The baronet was a handsome man, above six feet in height, and, though he
stooped a little now, had been erect as a pike. He possessed fine
aquiline features, a ruddy and healthy complexion; clear, and bright
dark grey eyes; a well-shaped, though not very small, mouth; and a
Scottish chin, of a curve that evinced perseverance and decision. His
hair was nearly white, but there was plenty of it; his hands, though
browned by exposure and seldom gloved—for the gun, the rod, the
riding-whip, and the curling stone were ever in them by turns—were well
shaped, and showed by their form and nails that he was a gentleman of
good blood and breeding. His plain costume I have described, and he was
without ornament, save a silver dog-whistle at his button-hole, and a
large gold signet-ring, which belonged to his grandfather, Sir Alexander
Calderwood, who commanded a frigate under Admiral Hawke, in the fleet
which, in 1748, fought and vanquished the Spanish galleons between
Tortuga and the Havannah.

A sturdy old Fifeshire laird, proud of a long line of warlike Scottish
ancestors, uncrossed by any taint of foreign blood, he was fond of
boasting that neither Dane nor Norman—the Englishman’s strange vaunt and
pride—could be found among them; but that he came of a race, which—as
our Highlanders forcibly phrase it—had sprung from the soil, and were
indigenous to it.

But, indeed, the alleged foreign descent of nearly the whole Scottish
aristocracy is a silly sham, existing in their own imagination, having
arisen from the ignorance of the monkish Latin writers, who in rolls and
histories prefixed the Norman _de_ or _le_, in many instances, to the
most common Celtic patronymics and surnames.

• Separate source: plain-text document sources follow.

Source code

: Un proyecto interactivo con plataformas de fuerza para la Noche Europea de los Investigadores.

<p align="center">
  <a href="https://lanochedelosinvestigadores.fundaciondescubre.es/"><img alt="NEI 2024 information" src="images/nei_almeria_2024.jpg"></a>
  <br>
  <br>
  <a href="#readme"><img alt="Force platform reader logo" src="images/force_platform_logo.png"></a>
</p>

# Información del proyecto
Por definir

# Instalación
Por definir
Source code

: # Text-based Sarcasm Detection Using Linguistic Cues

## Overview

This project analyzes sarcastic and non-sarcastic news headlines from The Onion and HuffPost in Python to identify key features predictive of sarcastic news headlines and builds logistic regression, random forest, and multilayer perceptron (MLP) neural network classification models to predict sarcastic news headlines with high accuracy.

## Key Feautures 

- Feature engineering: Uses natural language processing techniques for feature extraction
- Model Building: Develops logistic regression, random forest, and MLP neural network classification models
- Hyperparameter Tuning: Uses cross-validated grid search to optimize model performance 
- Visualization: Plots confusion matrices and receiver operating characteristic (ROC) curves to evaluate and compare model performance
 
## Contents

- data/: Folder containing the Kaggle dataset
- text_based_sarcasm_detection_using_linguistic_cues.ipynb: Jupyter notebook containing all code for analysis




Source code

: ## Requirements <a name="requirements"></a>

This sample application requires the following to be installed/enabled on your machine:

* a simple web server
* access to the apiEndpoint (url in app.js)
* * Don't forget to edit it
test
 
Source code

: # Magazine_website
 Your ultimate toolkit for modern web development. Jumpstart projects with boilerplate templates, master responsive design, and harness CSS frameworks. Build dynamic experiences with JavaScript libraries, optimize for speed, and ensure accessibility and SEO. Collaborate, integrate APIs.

Sir Nigel had “paraded,” to use a barrack phrase, more than one man in
his youth, and enjoyed the reputation of being an unpleasantly good shot
with his pistol. He could remember sharing in the rage of the
high-flying Tory party among the Fife lairds, when Sir Alexander
Boswell, of Auchinleck, was shot by James Stuart, of Dunearn, in a
solemn duel, where personal and political rancour were combined, at
Balmuto, for which the victor had to fly to England, and from thence to
France.

“It seemed strange on reflection, Newton,” I have frequently heard Sir
Nigel, say, “that poor Boswell was the first to propose in Parliament
the repeal of our old Scottish statutes anent duelling, and that, after
all, he should fall by the pistol for a mere newspaper squib, in which
Sir Walter Scott was, perhaps, as much to blame as he.”